Chymynez warf im Vorfeld des ersten russisch-ukrainischen Außenministertreffens die Forderungen des Aggressorstaates entschieden zurück. "Wir wollen nur über ein Ende des Krieges reden", betonte er. Dafür sei Präsident Wolodymyr Selenskyj auch zu Gesprächen mit seinem Amtskollegen Wladimir Putin bereit. Schließlich sei der Krieg auch "furchtbar für Russland", sagte der Diplomat unter Verweis auf - bisher unabhängig nicht bestätigte - Berichte, wonach die russische Armee bereits 12.000 Menschen im Krieg verloren habe. Die russische Armee sei "demoralisiert", und die Menschen in Russland bekämen die Sanktionen bereits zu spüren. Nun sei wichtig, dass auch die Bilder vom Krieg die Menschen in Russland erreichen. Auch bei Putin sehe er bereits Anzeichen dafür, "dass er Angst hat". Denn der Krieg werde "auch für ihn das Ende sein", so Chymynez.

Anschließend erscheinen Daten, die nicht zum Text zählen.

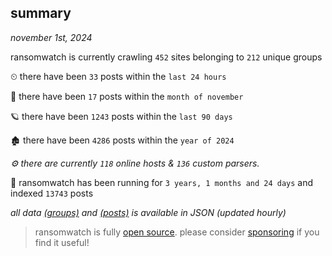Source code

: 
## summary
_november 1st, 2024_

ransomwatch is currently crawling `452` sites belonging to `212` unique groups

⏲ there have been `33` posts within the `last 24 hours`

🦈 there have been `17` posts within the `month of november`

🪐 there have been `1243` posts within the `last 90 days`

🏚 there have been `4286` posts within the `year of 2024`

_⚙️ there are currently `118` online hosts & `136` custom parsers._

🦕 ransomwatch has been running for `3 years, 1 months and 24 days` and indexed `13743` posts

_all data  [(groups)](http://ransomwhat.telemetry.ltd/groups) and [(posts)](http://ransomwhat.telemetry.ltd/posts) is available in JSON (updated hourly)_

> ransomwatch is fully [open source](https://github.com/joshhighet/ransomwatch#ransomwatch--). please consider [sponsoring](https://github.com/sponsors/joshhighet) if you find it useful!
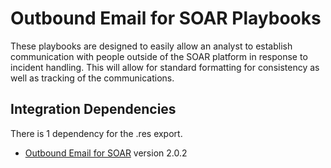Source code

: # Outbound Email for SOAR Playbooks
These playbooks are designed to easily allow an analyst to establish communication with people outside of the SOAR platform in response to incident handling. This will allow for standard formatting for consistency as well as tracking of the communications.

## Integration Dependencies
There is 1 dependency for the .res export.

- [Outbound Email for SOAR](https://exchange.xforce.ibmcloud.com/hub/extension/caafba4e4f6d130e7db30ed4d5e53504) version 2.0.2
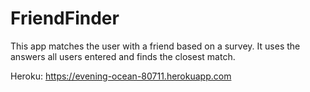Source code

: # FriendFinder

This app matches the user with a friend based on a survey. It uses the answers all users entered and finds the closest match.

Heroku: https://evening-ocean-80711.herokuapp.com

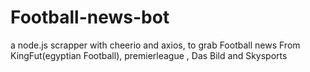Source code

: # Football-news-bot
a node.js scrapper with cheerio and axios, to grab Football news 
From KingFut(egyptian Football), 
premierleague , Das Bild and Skysports
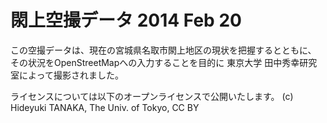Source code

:閖上空撮データ 2014 Feb 20
=======================

この空撮データは、現在の宮城県名取市閖上地区の現状を把握するとともに、
その状況をOpenStreetMapへの入力することを目的に
東京大学 田中秀幸研究室によって撮影されました。

ライセンスについては以下のオープンライセンスで公開いたします。
(c) Hideyuki TANAKA, The Univ. of Tokyo, CC BY 
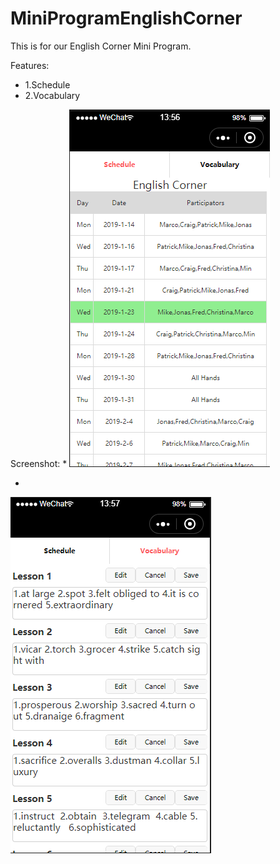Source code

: # MiniProgramEnglishCorner

This is for our English Corner Mini Program.

Features:
* 1.Schedule
* 2.Vocabulary

Screenshot:
* 
![Image text](https://github.com/zhugefenghao/MiniProgramEnglishCorner/blob/master/img/mini_schedule.png)

* 
![Image text](https://github.com/zhugefenghao/MiniProgramEnglishCorner/blob/master/img/mini_vocabulary.png)
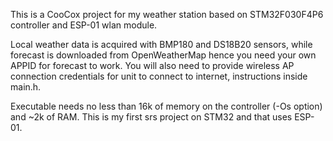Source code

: This is a CooCox project for my weather station based on STM32F030F4P6 controller and ESP-01 wlan module.

Local weather data is acquired with BMP180 and DS18B20 sensors, while forecast is downloaded from OpenWeatherMap hence you need your own APPID for forecast to work.
You will also need to provide wireless AP connection credentials for unit to connect to internet, instructions inside main.h. 

Executable needs no less than 16k of memory on the controller (-Os option) and ~2k of RAM.
This is my first srs project on STM32 and that uses ESP-01.
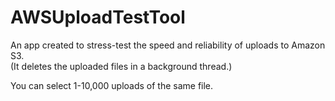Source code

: AWSUploadTestTool
=================

An app created to stress-test the speed and reliability of uploads to Amazon S3.  
(It deletes the uploaded files in a background thread.)

You can select 1-10,000 uploads of the same file.
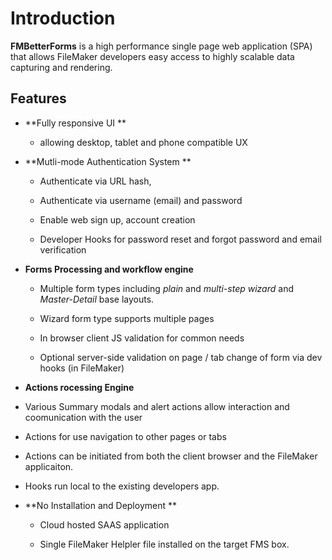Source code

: # Introduction

**FMBetterForms** is a high performance single page web application \(SPA\) that allows FileMaker developers easy access to highly scalable data capturing and rendering.

## Features

* **Fully responsive UI **

  * allowing desktop, tablet and phone compatible UX

* **Mutli-mode Authentication System **

  * Authenticate via URL hash,

  * Authenticate via username \(email\) and password

  * Enable web sign up, account creation

  * Developer Hooks for password reset and forgot password and email verification

* **Forms Processing and workflow engine**

  * Multiple form types including  _plain_ and _multi-step wizard_ and _Master-Detail_ base layouts.

  * Wizard form type supports multiple pages

  * In browser client JS validation for common needs

  * Optional server-side validation on page / tab change of form via dev hooks \(in FileMaker\)

* **Actions rocessing Engine**

* Various Summary modals and alert actions allow interaction and coomunication with the user

* Actions for use navigation to other pages or tabs

* Actions can be initiated from both the client browser and the FileMaker applicaiton.

* Hooks run local to the existing developers app.

* **No Installation and Deployment **

  * Cloud hosted SAAS application

  * Single FileMaker Helpler file installed on the target FMS box.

Chymynez appellierte auch an die österreichische Wirtschaft, "keine Geschäfte mit Russland" zu machen. Auf Nachfrage betonte er, dass damit auch Öl und Gas gemeint ist. Schließlich würden jegliche Zahlungen nur die Fähigkeiten des Kreml stärken, den Krieg weiterzuführen. "Die Wirkung dieser Einnahmen sehen sie heute in der Ukraine", betonte er. Österreich müsse sich dabei fragen, wie es habe passieren, können, dass es in eine so starke Abhängigkeit von Russland habe geraten können.

"Überhaupt kein Thema" für die Ukraine sei die Neutralität, bekräftigte Chymynez. Die Debatte darüber sei ein Beispiel für den Erfolg der russischen Propaganda. "Die Ukraine war im Jahr 2014 ein neutrales Land und das hat uns nicht geholfen", sagte er mit Blick auf die damalige Annexion der Halbinsel Krim sowie die Einsetzung pro-russischer Marionettenregime in Teilen der Ostukraine. Wenn man einen Nachbarn habe, der einen nicht nur attackiere, sondern auch "schon Teile des Hofs weggenommen hat", dann müsse man sich verteidigen. Und wenn man dies alleine nicht schaffe, müsse man andere um Hilfe bitten. Es komme auch nicht von ungefähr, warum die an Russland angrenzenden Staaten in die NATO wollen. "Das liegt sicher nicht daran, weil die NATO so sexy ist."